The Blog

If I Were the Mayor of London

I have over the last few years become angry at a minor elite in politics, pushing out the regular person, the little guy. So I have decided to throw my hat in and try and be selected as the Conservative candidate for London Mayor.

Now one election is over, it is time to start preparing for another one. Though I suspect most of you will be less interested by this one as it only affects London; the London Mayor and Greater London Assembly election. It has been my plan for some time to run as a GLA candidate for the Conservative party, having helped them battle at the last election. But the other day someone said to me "you're running for Mayor?". I laughed and said "no, no, I don't have the experience", thinking she was joking. She said "and what experience do you need to have to be Mayor? I can't see the others being any better qualified". This got me thinking.
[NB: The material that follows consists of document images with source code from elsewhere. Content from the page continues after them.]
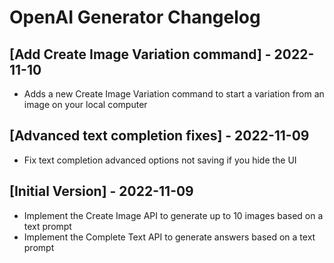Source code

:# OpenAI Generator Changelog

## [Add Create Image Variation command] - 2022-11-10
- Adds a new Create Image Variation command to start a variation from an image on your local computer

## [Advanced text completion fixes] - 2022-11-09
- Fix text completion advanced options not saving if you hide the UI

## [Initial Version] - 2022-11-09

- Implement the Create Image API to generate up to 10 images based on a text prompt
- Implement the Complete Text API to generate answers based on a text prompt
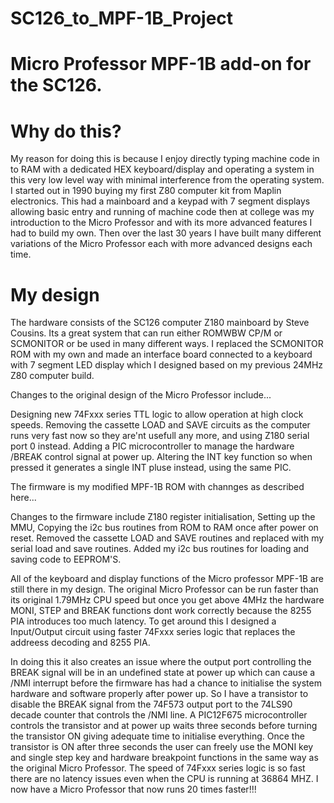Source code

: # SC126_to_MPF-1B_Project
# Micro Professor MPF-1B add-on for the SC126.

# Why do this?
My reason for doing this is because I enjoy directly typing machine code in to RAM with a dedicated HEX keyboard/display and operating a system in this very low level way with minimal interference from the operating system.
I started out in 1990 buying my first Z80 computer kit from Maplin electronics. This had a mainboard and a keypad with 7 segment displays allowing basic entry and running of machine code then at college was my introduction to the Micro Professor and with its more advanced features I had to build my own. Then over the last 30 years I have built many different variations of the Micro Professor each with more advanced designs each time. 

# My design
The hardware consists of the SC126 computer Z180 mainboard by Steve Cousins. Its a great system that can run either ROMWBW CP/M or SCMONITOR or be used in many different ways. 
I replaced the SCMONITOR ROM with my own and made an interface board connected to a keyboard with 7 segment LED display which I designed based on my previous 24MHz Z80 computer build.

Changes to the original design of the Micro Professor include... 

Designing new 74Fxxx series TTL logic to allow operation at high clock speeds.
Removing the cassette LOAD and SAVE circuits as the computer runs very fast now so they are'nt usefull any more, and using Z180 serial port 0 instead.
Adding a PIC microcontroller to manage the hardware /BREAK control signal at power up. 
Altering the INT key function so when pressed it generates a single INT pluse instead, using the same PIC.

The firmware is my modified MPF-1B ROM with channges as described here...

Changes to the firmware include Z180 register initialisation, 
Setting up the MMU, 
Copying the i2c bus routines from ROM to RAM once after power on reset.
Removed the cassette LOAD and SAVE routines and replaced with my serial load and save routines.
Added my i2c bus routines for loading and saving code to EEPROM'S.

All of the keyboard and display functions of the Micro professor MPF-1B are still there in my design.
The original Micro Professor can be run faster than its original 1.79MHz CPU speed but once you get above 4MHz the hardware MONI, STEP and BREAK functions dont work 
correctly because the 8255 PIA introduces too much latency.
To get around this I designed a Input/Output circuit using faster 74Fxxx series logic that replaces the addreess decoding and 8255 PIA.

In doing this it also creates an issue where the output port controlling the BREAK signal will be in an undefined state at power up which can cause 
a /NMI interrupt before the firmware has had a chance to initialise the system hardware and software properly after power up. So I have a transistor to disable 
the BREAK signal from the 74F573 output port to the 74LS90 decade counter that controls the /NMI line. A PIC12F675 microcontroller controls the transistor and at 
power up waits three seconds before turning the transistor ON giving adequate time to initialise everything. 
Once the transistor is ON after three seconds the user can freely use the MONI key and single step key and hardware breakpoint functions in the same way as the 
original Micro Professor. The speed of 74Fxxx series logic is so fast there are no latency issues even when the CPU is running at 36864 MHZ.
I now have a Micro Professor that now runs 20 times faster!!!


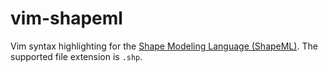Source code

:# vim-shapeml

Vim syntax highlighting for the [Shape Modeling Language (ShapeML)](https://github.com/stefalie/shapeml).
The supported file extension is `.shp`.

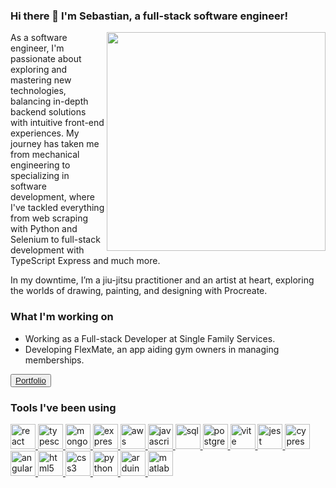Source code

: ### Hi there 👋 I'm Sebastian, a full-stack software engineer!

<img align="right" src="https://github.com/sebastian-arteaga-ronga/assets/desk-animation.gif" height=350>

As a software engineer, I'm passionate about exploring and mastering new technologies, balancing in-depth backend solutions with intuitive front-end experiences. My journey has taken me from mechanical engineering to specializing in software development, where I've tackled everything from web scraping with Python and Selenium to full-stack development with TypeScript Express and much more.

In my downtime, I’m a jiu-jitsu practitioner and an artist at heart, exploring the worlds of drawing, painting, and designing with Procreate.

### What I'm working on

- Working as a Full-stack Developer at Single Family Services.
- Developing FlexMate, an app aiding gym owners in managing memberships.

<button>
  <a href="https://portfolio-blush-two-52.vercel.app/" target="_blank">
    Portfolio
  </a>
</button>
    
### Tools I've been using

<p align="left"> 
  <a href="https://reactjs.org/" target="_blank"> <img src="https://icongr.am/devicon/react-original.svg?size=128&color=currentColor" alt="react" width="40" height="40"/> </a>
  <a href="https://www.typescriptlang.org/" target="_blank"> <img src="https://icongr.am/devicon/typescript-original.svg?size=128&color=currentColor" alt="typescript" width="40" height="40"/> </a> 
  <a href="https://www.mongodb.com/" target="_blank"> <img src="https://icongr.am/devicon/mongodb-original.svg?size=128&color=currentColor" alt="mongodb" width="40" height="40"/> </a> 
  <a href="https://expressjs.com/" target="_blank"> <img src="https://icongr.am/devicon/express-original-wordmark.svg?size=128&color=currentColor" alt="express" width="40" height="40"/> </a> 
  <a href="https://aws.amazon.com" target="_blank"> <img src="https://icongr.am/devicon/amazonwebservices-original-wordmark.svg?size=128&color=currentColor" alt="aws" width="40" height="40"/> </a> 
  <a href="https://developer.mozilla.org/en-US/docs/Web/JavaScript" target="_blank"> <img src="https://icongr.am/devicon/javascript-original.svg?size=128&color=currentColor" alt="javascript" width="40" height="40"/> </a>
<a href="https://www.w3schools.com/sql/" target="_blank"> <img src="https://icongr.am/fontawesome/database.svg?size=128&color=currentColor" alt="sql" width="40" height="40"/> </a>
<a href="https://www.postgresql.org" target="_blank"> <img src="https://icongr.am/devicon/postgresql-original.svg?size=128&color=currentColor" alt="postgresql" width="40" height="40"/> </a>
<a href="https://vitejs.dev/" target="_blank"> <img src="https://vitejs.dev/logo.svg" alt="vite" width="40" height="40"/> </a>
<a href="https://jestjs.io/" target="_blank"> <img src="https://jestjs.io/img/jest.png" alt="jest" width="40" height="40"/> </a>
<a href="https://www.cypress.io/" target="_blank"> <img src="https://docs.cypress.io/img/logo/cypress-logo-circle-dark.png" alt="cypress" width="40" height="40"/> </a>
<a href="https://angular.io" target="_blank"> <img src="https://icongr.am/devicon/angularjs-original.svg?size=128&color=currentColor" alt="angularjs" width="40" height="40"/> </a>
<a href="https://developer.mozilla.org/en-US/docs/Web/HTML" target="_blank"> <img src="https://icongr.am/devicon/html5-original.svg?size=128&color=currentColor" alt="html5" width="40" height="40"/> </a>
<a href="https://developer.mozilla.org/en-US/docs/Web/CSS" target="_blank"> <img src="https://icongr.am/devicon/css3-original.svg?size=128&color=currentColor" alt="css3" width="40" height="40"/> </a>
<a href="https://www.python.org/" target="_blank"> <img src="https://icongr.am/devicon/python-original.svg?size=128&color=currentColor" alt="python" width="40" height="40"/> </a>
<a href="https://www.arduino.cc/" target="_blank"> <img src="https://upload.wikimedia.org/wikipedia/commons/7/73/Arduino_IDE_logo.svg" alt="arduino" width="40" height="40"/> </a>
<a href="https://www.mathworks.com/products/matlab.html" target="_blank"> <img src="https://www.mathworks.com/matlabcentral/images/matlab-file-exchange.svg" alt="matlab" width="40" height="40"/> </a>
</p>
Is this something I could do? The answer of course, is yes.

I have over the last few years become angry at a minor elite in politics, pushing out the regular person, the little guy. I love and believe in Conservatism, but I do not believe in my life being dictated to me by a small group of people who went to Oxford and Cambridge, studied PPE and grew up with millions of pounds in the bank account (and that goes for Labour and the Lib Dems too).

So I have decided to throw my hat in and try and be selected as the Conservative candidate for London Mayor.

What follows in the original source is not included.